Benign or malignant tumors grow over time and create high pressure inside the skull. The brain tissues are damaged by this pressure effect. In order to minimize this damage and increase the patient’s survival rate, the brain tumor should be detected as early and accurately as possible. In addition to the expertise of radiologists, imaging techniques are also of great importance in tumor detection. There are modalities such as computed tomography (CT), positron emission tomography (PET), X-rays and magnetic resonance imaging (MRI) to diagnose brain tumors [
5]. MRI is more useful than other methods and is one of the most efficient techniques to obtain detailed information about the anatomy, location, shape, and size of the tumor [
6].
Brain tumors are a health problem with high mortality rates worldwide. Early detection of tumors, making the correct diagnosis and starting appropriate treatment as soon as possible are very important for the patient’s life expectancy and quality. Traditional methods used to diagnose brain tumors are based on manual examination of imaging data by radiologists. However, since these examinations depend on the expertise of the radiologist, they are open to error, require intensive labor and are time-consuming processes [
7]. Performing such a process automatically and as quickly and accurately as possible will directly affect a patient’s life with the advantage of early diagnosis. The risk of spreading tumors that are detected at early stages can be prevented, the damage to brain tissues can be reduced and, since they may be smaller in size, they can be treated at a higher rate, with treatment methods such as radiotherapy, chemotherapy or surgical intervention. This reduces mortality rates and significantly improves patient life.
Machine learning (ML) and deep learning (DL) methods are utilized to automate the process of manually analyzing medical images. Machine learning methods use classified data. They classify new data of unknown class by learning features from labeled datasets. Classification can be undertaken on many datasets, including medical images, and using many methods [
8], such as support vector machines (SVMs), k-nearest neighbor (KNN), naive Bayes (NB), decision tree (DT) and random forest (RF).

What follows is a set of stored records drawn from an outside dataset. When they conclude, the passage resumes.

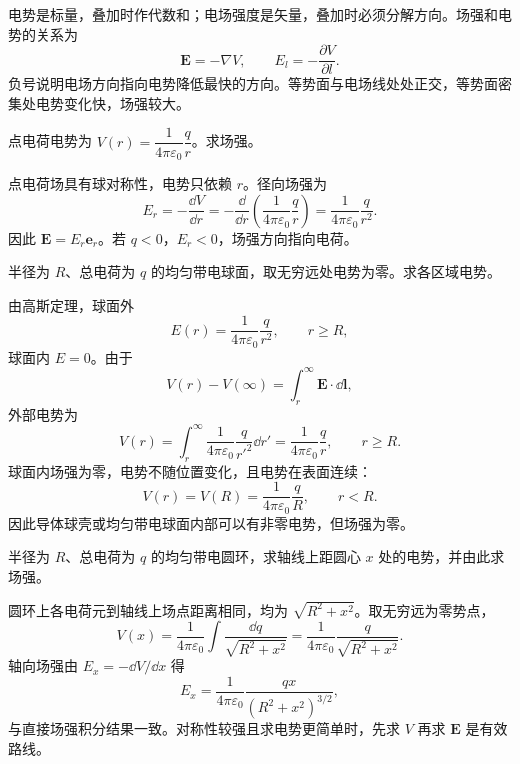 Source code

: 电势是标量，叠加时作代数和；电场强度是矢量，叠加时必须分解方向。场强和电势的关系为
\[
  \bm E=-\nabla V,\qquad E_l=-\frac{\partial V}{\partial l}.
\]
负号说明电场方向指向电势降低最快的方向。等势面与电场线处处正交，等势面密集处电势变化快，场强较大。

\begin{example}[title={由电势求点电荷场强}]\label{eg:potential-to-field}
点电荷电势为 $V(r)=\dfrac{1}{4\pi\varepsilon_0}\dfrac{q}{r}$。求场强。
\begin{solution}
点电荷场具有球对称性，电势只依赖 $r$。径向场强为
\[
  E_r=-\frac{\dd V}{\dd r}
  =-\frac{\dd}{\dd r}\left(\frac{1}{4\pi\varepsilon_0}\frac{q}{r}\right)
  =\frac{1}{4\pi\varepsilon_0}\frac{q}{r^2}.
\]
因此 $\bm E=E_r\bm e_r$。若 $q<0$，$E_r<0$，场强方向指向电荷。
\end{solution}
\end{example}

\begin{example}[title={均匀带电球面的电势分布}]\label{eg:sphere-potential}
半径为 $R$、总电荷为 $q$ 的均匀带电球面，取无穷远处电势为零。求各区域电势。
\begin{solution}
由高斯定理，球面外
\[
  E(r)=\frac{1}{4\pi\varepsilon_0}\frac{q}{r^2},\qquad r\ge R,
\]
球面内 $E=0$。由于
\[
  V(r)-V(\infty)=\int_r^\infty \bm E\cdot\dd\bm l,
\]
外部电势为
\[
  V(r)=\int_r^\infty \frac{1}{4\pi\varepsilon_0}\frac{q}{r'^2}\dd r'
  =\frac{1}{4\pi\varepsilon_0}\frac{q}{r},\qquad r\ge R.
\]
球面内场强为零，电势不随位置变化，且电势在表面连续：
\[
  V(r)=V(R)=\frac{1}{4\pi\varepsilon_0}\frac{q}{R},\qquad r<R.
\]
因此导体球壳或均匀带电球面内部可以有非零电势，但场强为零。
\end{solution}
\end{example}

\begin{example}[title={由电势叠加求圆环轴线电势}]\label{eg:ring-potential}
半径为 $R$、总电荷为 $q$ 的均匀带电圆环，求轴线上距圆心 $x$ 处的电势，并由此求场强。
\begin{solution}
圆环上各电荷元到轴线上场点距离相同，均为 $\sqrt{R^2+x^2}$。取无穷远为零势点，
\[
  V(x)=\frac{1}{4\pi\varepsilon_0}\int\frac{\dd q}{\sqrt{R^2+x^2}}
  =\frac{1}{4\pi\varepsilon_0}\frac{q}{\sqrt{R^2+x^2}}.
\]
轴向场强由 $E_x=-\dd V/\dd x$ 得
\[
  E_x=\frac{1}{4\pi\varepsilon_0}\frac{qx}{(R^2+x^2)^{3/2}},
\]
与直接场强积分结果一致。对称性较强且求电势更简单时，先求 $V$ 再求 $\bm E$ 是有效路线。
\end{solution}
\end{example}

Deep learning methods automatically extract complex features from larger data using artificial neural networks. Data are processed through many layers and classification is achieved with higher accuracy rates [
9,
10,
11]. While ML and DL models have shown notable progress in the highly rapid and accurate detection of brain tumors [
12], their black box nature creates a lack of confidence in the results. As the explanations for the models’ decisions are unclear, it is difficult for medical professionals to trust the classification outputs of the models. In these types of medical applications, where the results obtained will significantly affect the patient’s life, explainability and interpretability will increase the confidence in the correctness of the decision. ML and DL models are supported by explainable artificial intelligence (XAI), which reveals which features or which regions of the image are effective in the decision made regarding an image, and, thus, transparency and understandability of the decisions are ensured [
13,
14]. In this way, medical experts understand the reason for the decisions made. This enables the model to be used as an aid in making medical diagnoses with increased confidence in its results.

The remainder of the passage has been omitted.